Sayo is the former leader of the Revolution and Justice movement based in the country’s northeast, but he joined the government of Mahamat Kamoun after the signing of a peace agreement in July 2014.
No group has claimed responsibility for the kidnapping.
Snatched and freed
On Monday, Claudia Priest, a French aid worker, was snatched by the country’s Christian anti-balaka militia and later freed. Priest, 67, who returned to France on Sunday, was kidnapped along with a local man.
A UN employee was also briefly detained by the anti-balaka the following day.
Thousands of #CARcrisis refugees fled to north #DRC since Dec.
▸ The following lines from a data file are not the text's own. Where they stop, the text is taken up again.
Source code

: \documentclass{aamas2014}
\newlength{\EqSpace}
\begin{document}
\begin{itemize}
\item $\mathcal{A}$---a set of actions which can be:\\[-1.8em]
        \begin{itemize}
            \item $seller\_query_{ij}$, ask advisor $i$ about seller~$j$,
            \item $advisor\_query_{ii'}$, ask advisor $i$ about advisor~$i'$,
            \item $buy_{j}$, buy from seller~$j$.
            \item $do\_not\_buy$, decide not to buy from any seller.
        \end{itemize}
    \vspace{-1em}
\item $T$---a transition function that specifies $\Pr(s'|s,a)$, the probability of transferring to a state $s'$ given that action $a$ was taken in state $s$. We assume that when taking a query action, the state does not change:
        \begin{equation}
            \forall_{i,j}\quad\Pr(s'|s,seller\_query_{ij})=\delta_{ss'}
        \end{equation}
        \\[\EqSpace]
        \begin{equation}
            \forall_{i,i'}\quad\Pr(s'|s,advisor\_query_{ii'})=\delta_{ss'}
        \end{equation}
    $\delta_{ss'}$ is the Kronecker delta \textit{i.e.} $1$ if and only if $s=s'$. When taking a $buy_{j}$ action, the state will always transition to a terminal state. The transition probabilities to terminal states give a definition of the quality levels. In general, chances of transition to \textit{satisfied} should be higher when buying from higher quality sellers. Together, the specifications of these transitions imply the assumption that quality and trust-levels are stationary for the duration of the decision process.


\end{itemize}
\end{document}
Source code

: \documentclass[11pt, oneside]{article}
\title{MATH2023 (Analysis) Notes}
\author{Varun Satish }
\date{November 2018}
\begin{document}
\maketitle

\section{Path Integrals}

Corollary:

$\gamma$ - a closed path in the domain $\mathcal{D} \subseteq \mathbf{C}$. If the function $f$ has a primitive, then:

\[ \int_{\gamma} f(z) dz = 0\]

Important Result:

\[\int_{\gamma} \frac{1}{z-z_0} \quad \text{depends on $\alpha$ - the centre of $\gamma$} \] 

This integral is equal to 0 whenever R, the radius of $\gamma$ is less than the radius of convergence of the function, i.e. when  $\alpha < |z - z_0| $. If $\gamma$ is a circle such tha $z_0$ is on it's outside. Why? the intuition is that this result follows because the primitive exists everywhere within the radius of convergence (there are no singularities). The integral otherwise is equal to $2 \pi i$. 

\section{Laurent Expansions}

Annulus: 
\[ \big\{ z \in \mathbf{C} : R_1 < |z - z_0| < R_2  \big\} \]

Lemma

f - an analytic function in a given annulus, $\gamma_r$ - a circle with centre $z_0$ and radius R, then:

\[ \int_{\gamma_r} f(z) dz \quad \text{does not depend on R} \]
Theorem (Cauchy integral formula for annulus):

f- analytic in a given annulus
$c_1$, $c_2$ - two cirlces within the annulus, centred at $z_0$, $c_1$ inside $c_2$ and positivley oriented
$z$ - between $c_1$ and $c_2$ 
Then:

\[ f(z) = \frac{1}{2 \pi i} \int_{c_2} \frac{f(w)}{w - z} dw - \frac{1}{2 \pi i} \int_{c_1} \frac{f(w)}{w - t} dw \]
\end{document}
More continue to cross the Oubangui River every day pic.twitter.com/wNOSoYnK0r
— Céline Schmitt (@Ce_Schmitt) January 24, 2015
CAR’s government condemned Sayo’s kidnapping as an act of “barbarism” by assailants aiming to to create instability.
Violence between rival factions has plunged the deeply impoverished country into an unprecedented political and security crisis, with a conflict that began in 2013 claiming thousands of lives.
The anti-balaka are a mainly Christian group formed to fight off attacks from the mostly Muslim fighters of the Seleka coalition. The Seleka seized power in March 2013 but were routed from Bangui in January last year.
Anti-balaka means “anti-machete” in the local Sango language and refers to the weapon of choice wielded by the Seleka – but also used up by the vigilantes.
Both groups have been accused of serious abuses against civilians.